Notes from a Blue Bike by Tsh Oxenreider was one I wanted to read immediately upon hearing about it. I'm not a reader of her blog but the subtitle The Art of Living Intentionally in a Chaotic World drew me in.
I savored the first half of this book. I connected with her writing as well as the message. Slow down. Live the life you want to live. I doled out the book in portions, allowing myself to read one section a day. It was a treat to me.
I became disenchanted when I hit the "Work" section. Tsh and her husband are able to live off her blog income, therefore they both work from home and are allowed luxuries that the typical American working family is not. It actually became depressing reading that section as living life intentionally only seemed possible by living that type of life. Even when she acknowledged that not everyone was self-employed she only used atypical examples of other familiy situations. On page 88 she went so far as to write "Don't waste your years punching the time clocks"; if only it were that easy!
The education section bothered me as well. I'm not sure if I am just being extra judge-mental after the section on "Work", but I am prefacing this with the fact that I agree with Tsh in the fact that homeschooling doesn't work for every family, so I don't feel I am judging her for putting her children back into the school system.

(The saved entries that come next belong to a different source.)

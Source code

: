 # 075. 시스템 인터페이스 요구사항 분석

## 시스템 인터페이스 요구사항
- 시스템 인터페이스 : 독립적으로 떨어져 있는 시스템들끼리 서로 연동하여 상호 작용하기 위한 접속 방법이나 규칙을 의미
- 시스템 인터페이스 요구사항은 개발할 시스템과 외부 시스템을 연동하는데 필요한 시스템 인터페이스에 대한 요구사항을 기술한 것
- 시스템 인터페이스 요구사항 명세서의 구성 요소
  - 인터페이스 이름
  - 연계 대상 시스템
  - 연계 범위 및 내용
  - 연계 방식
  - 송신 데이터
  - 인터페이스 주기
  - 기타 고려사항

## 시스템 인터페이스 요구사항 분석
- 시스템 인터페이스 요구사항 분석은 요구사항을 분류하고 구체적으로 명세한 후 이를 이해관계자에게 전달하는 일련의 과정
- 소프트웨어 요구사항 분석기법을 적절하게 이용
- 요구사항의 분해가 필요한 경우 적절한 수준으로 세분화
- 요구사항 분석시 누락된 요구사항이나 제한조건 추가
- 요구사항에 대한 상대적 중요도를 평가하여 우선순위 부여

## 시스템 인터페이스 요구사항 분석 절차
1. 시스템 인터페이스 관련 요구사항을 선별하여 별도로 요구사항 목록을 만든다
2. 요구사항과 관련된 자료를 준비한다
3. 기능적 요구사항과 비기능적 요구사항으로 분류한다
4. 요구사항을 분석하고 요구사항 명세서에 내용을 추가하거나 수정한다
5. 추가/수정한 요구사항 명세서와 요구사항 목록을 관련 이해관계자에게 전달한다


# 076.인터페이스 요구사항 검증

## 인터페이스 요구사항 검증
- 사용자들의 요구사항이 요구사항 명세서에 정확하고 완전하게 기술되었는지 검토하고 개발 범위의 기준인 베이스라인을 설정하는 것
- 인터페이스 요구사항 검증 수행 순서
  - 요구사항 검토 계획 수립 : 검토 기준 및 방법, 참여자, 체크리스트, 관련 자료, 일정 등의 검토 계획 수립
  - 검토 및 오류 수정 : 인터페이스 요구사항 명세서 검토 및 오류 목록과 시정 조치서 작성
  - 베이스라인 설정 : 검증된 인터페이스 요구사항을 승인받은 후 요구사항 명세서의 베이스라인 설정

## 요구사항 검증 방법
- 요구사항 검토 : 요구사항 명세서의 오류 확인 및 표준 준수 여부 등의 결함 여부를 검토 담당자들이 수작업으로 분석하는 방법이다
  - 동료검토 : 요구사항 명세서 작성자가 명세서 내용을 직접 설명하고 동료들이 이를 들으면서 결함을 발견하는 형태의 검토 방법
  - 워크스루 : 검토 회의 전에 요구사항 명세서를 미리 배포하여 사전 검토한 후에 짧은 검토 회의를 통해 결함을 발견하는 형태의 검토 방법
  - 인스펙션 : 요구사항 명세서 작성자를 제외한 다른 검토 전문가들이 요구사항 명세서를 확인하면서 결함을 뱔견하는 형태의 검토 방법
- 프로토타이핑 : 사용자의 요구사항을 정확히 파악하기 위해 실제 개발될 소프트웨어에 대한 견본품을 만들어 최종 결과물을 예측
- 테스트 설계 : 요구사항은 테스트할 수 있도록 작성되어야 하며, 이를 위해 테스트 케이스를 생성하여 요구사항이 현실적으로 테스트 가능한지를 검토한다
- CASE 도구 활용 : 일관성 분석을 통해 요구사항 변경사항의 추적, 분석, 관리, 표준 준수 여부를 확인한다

I think that it's the fact that her words contradicted each other. For example, the reason that self-employment is so great for them is that it gives their family the sense to fly by the seat of their pants, be closer as a family, and do what is best for their family. Yet on page 112 she writes about how tiring it is to homeschool all day and then her and her husband have to work on the websites all evening (yet, if both she and her husband work from home why could they not stagger their work schedules?). She goes on to say, "I could stop blogging altogether, but one of us would have to find another job to put bread on the table, and we honestly loved our work." It makes it sound as though she is choosing work over family, which in the previous chapter of work she stated that self-employment meant you didn't have to do that.

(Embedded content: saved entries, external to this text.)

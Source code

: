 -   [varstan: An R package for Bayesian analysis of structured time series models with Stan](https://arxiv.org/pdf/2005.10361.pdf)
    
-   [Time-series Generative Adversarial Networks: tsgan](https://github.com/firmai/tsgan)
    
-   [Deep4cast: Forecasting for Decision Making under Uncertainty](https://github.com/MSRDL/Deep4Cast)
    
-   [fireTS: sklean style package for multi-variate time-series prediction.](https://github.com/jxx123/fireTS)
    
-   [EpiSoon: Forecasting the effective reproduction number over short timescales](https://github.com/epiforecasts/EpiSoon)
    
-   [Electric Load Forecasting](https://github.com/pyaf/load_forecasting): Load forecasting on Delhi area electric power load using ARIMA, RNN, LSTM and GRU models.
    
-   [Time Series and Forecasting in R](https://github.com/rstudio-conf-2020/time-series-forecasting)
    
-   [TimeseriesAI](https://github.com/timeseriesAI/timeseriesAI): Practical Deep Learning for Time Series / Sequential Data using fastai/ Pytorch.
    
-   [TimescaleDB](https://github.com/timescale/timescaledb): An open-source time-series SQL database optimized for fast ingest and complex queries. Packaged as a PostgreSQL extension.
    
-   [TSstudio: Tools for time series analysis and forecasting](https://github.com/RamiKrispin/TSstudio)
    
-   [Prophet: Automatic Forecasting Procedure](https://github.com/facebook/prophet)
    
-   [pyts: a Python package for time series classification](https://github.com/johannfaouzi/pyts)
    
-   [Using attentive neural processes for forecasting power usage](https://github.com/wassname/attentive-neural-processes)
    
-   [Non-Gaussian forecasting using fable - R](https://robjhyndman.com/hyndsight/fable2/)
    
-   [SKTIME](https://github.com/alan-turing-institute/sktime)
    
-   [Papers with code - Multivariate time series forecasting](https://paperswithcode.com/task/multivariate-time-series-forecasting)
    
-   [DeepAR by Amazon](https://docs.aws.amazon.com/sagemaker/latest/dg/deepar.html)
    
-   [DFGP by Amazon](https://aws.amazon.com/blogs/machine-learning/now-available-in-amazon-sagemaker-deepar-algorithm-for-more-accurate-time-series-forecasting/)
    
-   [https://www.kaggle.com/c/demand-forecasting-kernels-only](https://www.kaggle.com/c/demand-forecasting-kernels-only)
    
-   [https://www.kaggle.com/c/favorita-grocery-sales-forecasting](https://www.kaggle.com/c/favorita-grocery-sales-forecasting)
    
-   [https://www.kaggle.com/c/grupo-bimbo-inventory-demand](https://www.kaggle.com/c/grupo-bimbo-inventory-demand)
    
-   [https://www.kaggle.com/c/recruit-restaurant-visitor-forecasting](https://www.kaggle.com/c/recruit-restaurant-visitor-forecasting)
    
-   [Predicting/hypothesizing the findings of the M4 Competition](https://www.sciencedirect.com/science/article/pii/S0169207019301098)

Towards the end of the education section she writes, "One of my reasons for homeschooling was so I'd get to learn. But there's nothing that says my kids need to be homeschooled in order for their mom to learn new things." This section had so much about Tsh's writing, alone time, what she wants that it contradicts much of the book about what is good for the family.
I loved the beginning of the book; I'd recommend it for that aspect alone. It will be added to my bookshelf (and it's rare that I keep a book to read again!) but I'll skip over the work and education sections when re-reading it next time.
Disclaimer: This book was given to me by BookLook in exchange for an honest review.